Assignment.
Word for word, set down every line of the entries below from the line with "- [[Landorus]] : 33.198%" to the line with "store a value.", including both, and no other line.
= = =
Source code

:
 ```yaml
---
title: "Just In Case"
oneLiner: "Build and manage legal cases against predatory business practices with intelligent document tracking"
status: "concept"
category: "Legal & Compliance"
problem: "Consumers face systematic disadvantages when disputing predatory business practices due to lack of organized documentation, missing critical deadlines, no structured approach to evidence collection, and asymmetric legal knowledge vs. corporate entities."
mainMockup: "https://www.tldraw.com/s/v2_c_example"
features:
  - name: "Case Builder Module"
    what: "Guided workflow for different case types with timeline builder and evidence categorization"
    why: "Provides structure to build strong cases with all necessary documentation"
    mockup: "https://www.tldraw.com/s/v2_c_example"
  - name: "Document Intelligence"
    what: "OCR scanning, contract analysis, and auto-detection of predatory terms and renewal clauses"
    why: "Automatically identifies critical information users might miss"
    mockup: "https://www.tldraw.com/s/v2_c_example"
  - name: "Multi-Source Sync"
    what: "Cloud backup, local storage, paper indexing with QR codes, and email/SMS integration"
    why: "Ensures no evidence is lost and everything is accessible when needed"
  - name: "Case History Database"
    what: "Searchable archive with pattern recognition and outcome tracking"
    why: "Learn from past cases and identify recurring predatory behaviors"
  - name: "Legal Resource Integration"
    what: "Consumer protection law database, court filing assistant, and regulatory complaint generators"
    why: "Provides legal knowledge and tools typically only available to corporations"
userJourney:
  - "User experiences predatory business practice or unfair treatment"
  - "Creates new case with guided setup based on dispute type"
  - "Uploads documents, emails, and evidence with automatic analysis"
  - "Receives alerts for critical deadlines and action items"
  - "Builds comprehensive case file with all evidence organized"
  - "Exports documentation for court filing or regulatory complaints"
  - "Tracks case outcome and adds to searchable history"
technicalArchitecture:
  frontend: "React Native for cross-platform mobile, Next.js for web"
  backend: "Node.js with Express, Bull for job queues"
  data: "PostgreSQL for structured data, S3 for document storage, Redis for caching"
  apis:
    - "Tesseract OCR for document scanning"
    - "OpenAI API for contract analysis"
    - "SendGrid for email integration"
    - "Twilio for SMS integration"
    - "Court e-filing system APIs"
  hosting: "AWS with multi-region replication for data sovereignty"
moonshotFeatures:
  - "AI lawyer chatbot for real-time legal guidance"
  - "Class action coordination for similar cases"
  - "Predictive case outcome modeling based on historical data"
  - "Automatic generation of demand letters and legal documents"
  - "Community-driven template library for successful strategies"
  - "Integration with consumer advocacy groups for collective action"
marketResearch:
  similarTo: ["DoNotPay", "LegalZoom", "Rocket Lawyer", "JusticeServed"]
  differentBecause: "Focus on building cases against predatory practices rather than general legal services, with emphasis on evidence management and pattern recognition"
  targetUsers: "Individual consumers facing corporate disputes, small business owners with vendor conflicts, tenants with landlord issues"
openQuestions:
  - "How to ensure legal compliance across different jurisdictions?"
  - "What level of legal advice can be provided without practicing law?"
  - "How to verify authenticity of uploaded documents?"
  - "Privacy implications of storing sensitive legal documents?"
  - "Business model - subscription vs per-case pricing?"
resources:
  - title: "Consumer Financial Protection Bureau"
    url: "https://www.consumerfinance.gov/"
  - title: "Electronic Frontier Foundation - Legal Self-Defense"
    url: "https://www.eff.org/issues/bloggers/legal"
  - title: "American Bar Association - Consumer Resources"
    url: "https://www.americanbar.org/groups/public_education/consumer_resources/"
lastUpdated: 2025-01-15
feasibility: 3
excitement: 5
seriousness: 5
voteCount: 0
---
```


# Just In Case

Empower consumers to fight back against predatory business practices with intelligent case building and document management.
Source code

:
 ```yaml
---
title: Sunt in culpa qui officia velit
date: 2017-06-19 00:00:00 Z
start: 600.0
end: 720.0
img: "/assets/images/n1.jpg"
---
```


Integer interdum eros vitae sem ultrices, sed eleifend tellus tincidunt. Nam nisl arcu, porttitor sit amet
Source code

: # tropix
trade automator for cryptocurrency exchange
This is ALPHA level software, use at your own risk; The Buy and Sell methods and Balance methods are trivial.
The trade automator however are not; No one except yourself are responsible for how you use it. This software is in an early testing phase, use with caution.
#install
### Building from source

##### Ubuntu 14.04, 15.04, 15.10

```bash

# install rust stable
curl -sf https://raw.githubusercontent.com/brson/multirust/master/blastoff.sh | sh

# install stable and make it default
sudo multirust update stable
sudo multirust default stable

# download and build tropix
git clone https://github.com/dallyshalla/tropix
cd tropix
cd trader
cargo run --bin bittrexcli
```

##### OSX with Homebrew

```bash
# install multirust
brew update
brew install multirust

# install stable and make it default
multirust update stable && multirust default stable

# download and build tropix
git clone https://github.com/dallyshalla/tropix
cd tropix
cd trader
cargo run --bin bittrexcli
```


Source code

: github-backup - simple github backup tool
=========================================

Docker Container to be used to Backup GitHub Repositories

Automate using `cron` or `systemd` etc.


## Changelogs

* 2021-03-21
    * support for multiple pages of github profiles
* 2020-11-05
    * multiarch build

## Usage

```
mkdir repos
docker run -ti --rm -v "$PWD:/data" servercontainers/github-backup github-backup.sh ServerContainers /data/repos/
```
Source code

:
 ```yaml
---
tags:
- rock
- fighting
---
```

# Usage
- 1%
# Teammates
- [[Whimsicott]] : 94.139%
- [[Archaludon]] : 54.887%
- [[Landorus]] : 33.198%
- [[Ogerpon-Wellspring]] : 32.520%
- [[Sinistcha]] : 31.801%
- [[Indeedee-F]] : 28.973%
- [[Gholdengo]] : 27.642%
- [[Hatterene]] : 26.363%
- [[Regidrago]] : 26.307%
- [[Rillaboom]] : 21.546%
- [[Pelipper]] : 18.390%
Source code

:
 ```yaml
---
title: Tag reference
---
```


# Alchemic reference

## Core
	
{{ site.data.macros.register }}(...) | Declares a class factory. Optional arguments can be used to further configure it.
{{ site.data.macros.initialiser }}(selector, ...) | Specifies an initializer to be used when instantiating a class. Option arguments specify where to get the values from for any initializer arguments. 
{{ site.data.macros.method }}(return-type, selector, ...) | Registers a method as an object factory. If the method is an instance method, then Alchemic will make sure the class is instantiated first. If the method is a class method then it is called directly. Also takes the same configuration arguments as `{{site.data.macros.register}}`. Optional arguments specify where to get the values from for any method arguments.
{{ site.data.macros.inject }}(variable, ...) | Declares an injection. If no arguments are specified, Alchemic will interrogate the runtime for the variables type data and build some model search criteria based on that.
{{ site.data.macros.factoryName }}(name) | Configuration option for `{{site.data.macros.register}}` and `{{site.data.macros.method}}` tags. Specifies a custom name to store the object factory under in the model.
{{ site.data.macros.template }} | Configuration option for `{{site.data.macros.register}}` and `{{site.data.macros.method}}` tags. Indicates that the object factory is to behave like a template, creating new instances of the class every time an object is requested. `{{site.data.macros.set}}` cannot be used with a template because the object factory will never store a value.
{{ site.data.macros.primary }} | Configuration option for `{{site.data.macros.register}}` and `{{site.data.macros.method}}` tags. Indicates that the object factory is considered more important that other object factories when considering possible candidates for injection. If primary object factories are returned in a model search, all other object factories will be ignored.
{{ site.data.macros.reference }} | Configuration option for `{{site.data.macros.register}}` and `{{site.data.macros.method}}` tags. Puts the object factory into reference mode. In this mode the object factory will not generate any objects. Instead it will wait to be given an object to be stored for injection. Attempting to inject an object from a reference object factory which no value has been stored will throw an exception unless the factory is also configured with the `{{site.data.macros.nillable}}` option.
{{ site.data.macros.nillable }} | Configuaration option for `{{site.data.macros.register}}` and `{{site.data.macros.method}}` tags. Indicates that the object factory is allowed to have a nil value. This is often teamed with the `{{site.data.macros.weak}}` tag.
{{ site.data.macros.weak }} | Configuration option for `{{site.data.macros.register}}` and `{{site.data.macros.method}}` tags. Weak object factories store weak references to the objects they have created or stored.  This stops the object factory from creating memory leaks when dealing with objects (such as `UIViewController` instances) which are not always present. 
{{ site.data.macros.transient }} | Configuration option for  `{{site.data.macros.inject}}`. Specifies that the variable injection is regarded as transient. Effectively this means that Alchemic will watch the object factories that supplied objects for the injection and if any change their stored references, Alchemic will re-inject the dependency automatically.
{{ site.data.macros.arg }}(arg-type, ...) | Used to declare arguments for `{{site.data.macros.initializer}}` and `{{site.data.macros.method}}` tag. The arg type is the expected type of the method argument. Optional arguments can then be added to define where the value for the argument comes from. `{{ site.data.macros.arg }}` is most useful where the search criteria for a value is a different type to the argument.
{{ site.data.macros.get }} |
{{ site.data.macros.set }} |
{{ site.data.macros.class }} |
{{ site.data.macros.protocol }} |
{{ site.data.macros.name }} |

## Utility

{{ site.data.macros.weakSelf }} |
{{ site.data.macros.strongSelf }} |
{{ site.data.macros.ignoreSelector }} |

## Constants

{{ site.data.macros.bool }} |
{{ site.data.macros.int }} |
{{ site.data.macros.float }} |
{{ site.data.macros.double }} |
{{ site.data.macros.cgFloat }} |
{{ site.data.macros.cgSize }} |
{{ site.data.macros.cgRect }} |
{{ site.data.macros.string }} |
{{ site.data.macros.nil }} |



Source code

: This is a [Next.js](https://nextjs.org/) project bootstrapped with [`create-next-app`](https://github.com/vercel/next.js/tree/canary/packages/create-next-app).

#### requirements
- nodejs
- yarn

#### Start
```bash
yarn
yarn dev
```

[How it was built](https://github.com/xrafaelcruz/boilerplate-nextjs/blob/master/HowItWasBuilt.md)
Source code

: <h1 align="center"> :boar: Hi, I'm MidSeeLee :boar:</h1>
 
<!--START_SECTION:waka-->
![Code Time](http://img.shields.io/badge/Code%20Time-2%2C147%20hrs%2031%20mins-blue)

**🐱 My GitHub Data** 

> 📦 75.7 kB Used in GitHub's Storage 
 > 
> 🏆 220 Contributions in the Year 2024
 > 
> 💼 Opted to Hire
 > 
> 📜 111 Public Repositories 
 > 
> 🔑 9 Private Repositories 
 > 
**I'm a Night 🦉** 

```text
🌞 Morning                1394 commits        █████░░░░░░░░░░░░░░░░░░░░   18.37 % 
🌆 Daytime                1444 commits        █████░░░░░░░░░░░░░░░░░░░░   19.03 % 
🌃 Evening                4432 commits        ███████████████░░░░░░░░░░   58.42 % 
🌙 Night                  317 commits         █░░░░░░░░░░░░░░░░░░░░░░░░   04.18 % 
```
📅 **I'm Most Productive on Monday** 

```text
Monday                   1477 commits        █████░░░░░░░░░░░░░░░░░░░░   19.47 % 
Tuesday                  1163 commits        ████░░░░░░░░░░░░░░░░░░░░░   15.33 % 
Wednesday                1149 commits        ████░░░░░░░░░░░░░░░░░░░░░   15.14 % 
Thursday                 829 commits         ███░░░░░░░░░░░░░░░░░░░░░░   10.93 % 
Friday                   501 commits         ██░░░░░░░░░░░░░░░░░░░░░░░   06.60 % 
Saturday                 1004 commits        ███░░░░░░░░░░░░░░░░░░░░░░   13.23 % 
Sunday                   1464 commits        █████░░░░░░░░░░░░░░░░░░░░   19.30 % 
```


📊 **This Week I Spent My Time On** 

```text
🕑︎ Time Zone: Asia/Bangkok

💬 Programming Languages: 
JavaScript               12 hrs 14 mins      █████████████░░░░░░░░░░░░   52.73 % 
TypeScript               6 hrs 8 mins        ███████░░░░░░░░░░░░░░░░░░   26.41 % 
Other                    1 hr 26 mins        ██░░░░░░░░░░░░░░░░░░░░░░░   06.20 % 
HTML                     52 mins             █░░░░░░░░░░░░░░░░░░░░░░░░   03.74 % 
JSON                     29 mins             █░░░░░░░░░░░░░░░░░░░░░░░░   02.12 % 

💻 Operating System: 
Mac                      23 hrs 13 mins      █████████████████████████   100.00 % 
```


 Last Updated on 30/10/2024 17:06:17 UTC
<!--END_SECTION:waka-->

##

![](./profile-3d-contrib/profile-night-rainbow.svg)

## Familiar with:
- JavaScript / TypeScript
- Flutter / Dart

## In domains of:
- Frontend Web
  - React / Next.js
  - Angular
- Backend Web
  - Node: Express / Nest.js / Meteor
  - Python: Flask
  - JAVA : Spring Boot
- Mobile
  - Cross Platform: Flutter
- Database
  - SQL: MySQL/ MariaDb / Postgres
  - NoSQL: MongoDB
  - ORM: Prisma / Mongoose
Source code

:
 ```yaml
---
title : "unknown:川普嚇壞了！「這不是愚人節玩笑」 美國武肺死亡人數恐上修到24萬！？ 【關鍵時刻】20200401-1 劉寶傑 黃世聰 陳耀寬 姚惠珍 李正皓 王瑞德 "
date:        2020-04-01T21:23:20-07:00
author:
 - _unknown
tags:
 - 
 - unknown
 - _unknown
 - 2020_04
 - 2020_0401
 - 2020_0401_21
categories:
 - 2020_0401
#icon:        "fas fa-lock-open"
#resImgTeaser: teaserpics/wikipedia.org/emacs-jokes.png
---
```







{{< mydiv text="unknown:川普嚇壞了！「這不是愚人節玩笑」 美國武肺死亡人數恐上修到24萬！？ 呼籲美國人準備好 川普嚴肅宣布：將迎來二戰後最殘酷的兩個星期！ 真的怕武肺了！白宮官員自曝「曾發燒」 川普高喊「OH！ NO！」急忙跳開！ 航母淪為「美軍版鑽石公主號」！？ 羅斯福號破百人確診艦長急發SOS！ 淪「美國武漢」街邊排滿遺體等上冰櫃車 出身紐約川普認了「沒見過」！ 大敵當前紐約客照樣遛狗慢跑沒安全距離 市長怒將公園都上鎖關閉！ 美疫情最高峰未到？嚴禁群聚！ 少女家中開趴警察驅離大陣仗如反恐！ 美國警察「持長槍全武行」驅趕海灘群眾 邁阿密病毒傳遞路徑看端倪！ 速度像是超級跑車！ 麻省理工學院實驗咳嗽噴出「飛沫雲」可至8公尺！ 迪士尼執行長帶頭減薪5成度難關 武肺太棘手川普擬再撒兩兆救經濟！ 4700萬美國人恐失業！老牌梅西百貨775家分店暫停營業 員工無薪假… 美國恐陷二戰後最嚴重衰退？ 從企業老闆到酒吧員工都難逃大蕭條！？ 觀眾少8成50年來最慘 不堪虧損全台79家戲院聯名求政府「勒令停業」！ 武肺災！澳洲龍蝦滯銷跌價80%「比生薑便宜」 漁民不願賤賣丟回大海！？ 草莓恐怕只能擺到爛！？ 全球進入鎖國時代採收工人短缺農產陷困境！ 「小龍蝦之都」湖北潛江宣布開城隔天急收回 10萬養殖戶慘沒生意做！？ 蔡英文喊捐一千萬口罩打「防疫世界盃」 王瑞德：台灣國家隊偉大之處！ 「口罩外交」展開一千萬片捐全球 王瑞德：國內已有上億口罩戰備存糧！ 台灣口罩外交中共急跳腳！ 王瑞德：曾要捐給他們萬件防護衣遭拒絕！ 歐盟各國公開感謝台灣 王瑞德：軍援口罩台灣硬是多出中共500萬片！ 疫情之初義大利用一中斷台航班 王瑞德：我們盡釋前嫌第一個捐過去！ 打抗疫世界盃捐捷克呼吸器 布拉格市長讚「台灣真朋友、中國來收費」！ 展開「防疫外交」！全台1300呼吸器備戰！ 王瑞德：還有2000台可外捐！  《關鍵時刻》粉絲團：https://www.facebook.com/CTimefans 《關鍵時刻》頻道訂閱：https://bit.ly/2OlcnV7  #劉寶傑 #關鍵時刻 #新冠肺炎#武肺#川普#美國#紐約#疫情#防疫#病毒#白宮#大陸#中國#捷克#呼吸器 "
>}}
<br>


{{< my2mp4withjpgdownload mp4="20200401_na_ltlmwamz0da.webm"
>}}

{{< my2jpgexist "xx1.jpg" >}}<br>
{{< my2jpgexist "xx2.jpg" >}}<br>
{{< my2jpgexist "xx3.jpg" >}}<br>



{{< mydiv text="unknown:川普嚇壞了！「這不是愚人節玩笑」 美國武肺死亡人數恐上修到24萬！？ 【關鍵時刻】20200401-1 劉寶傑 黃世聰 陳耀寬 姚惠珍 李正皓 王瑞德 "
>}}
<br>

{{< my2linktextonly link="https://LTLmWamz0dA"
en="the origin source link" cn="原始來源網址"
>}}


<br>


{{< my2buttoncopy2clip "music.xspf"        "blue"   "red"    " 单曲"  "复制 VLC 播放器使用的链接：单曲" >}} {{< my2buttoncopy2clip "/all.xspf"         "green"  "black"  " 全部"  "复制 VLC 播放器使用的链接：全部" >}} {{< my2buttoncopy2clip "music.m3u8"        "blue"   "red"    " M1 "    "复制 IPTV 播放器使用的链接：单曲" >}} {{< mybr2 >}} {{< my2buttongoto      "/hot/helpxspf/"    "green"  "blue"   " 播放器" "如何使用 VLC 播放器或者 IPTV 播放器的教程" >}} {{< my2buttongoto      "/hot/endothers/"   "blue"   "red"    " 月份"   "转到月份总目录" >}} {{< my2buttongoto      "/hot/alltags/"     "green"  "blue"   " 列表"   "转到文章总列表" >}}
= = =
Final answer.
- [[Landorus]] : 33.198%
- [[Ogerpon-Wellspring]] : 32.520%
- [[Sinistcha]] : 31.801%
- [[Indeedee-F]] : 28.973%
- [[Gholdengo]] : 27.642%
- [[Hatterene]] : 26.363%
- [[Regidrago]] : 26.307%
- [[Rillaboom]] : 21.546%
- [[Pelipper]] : 18.390%
Source code

:
 ```yaml
---
title: Tag reference
---
```


# Alchemic reference

## Core
	
{{ site.data.macros.register }}(...) | Declares a class factory. Optional arguments can be used to further configure it.
{{ site.data.macros.initialiser }}(selector, ...) | Specifies an initializer to be used when instantiating a class. Option arguments specify where to get the values from for any initializer arguments. 
{{ site.data.macros.method }}(return-type, selector, ...) | Registers a method as an object factory. If the method is an instance method, then Alchemic will make sure the class is instantiated first. If the method is a class method then it is called directly. Also takes the same configuration arguments as `{{site.data.macros.register}}`. Optional arguments specify where to get the values from for any method arguments.
{{ site.data.macros.inject }}(variable, ...) | Declares an injection. If no arguments are specified, Alchemic will interrogate the runtime for the variables type data and build some model search criteria based on that.
{{ site.data.macros.factoryName }}(name) | Configuration option for `{{site.data.macros.register}}` and `{{site.data.macros.method}}` tags. Specifies a custom name to store the object factory under in the model.
{{ site.data.macros.template }} | Configuration option for `{{site.data.macros.register}}` and `{{site.data.macros.method}}` tags. Indicates that the object factory is to behave like a template, creating new instances of the class every time an object is requested. `{{site.data.macros.set}}` cannot be used with a template because the object factory will never store a value.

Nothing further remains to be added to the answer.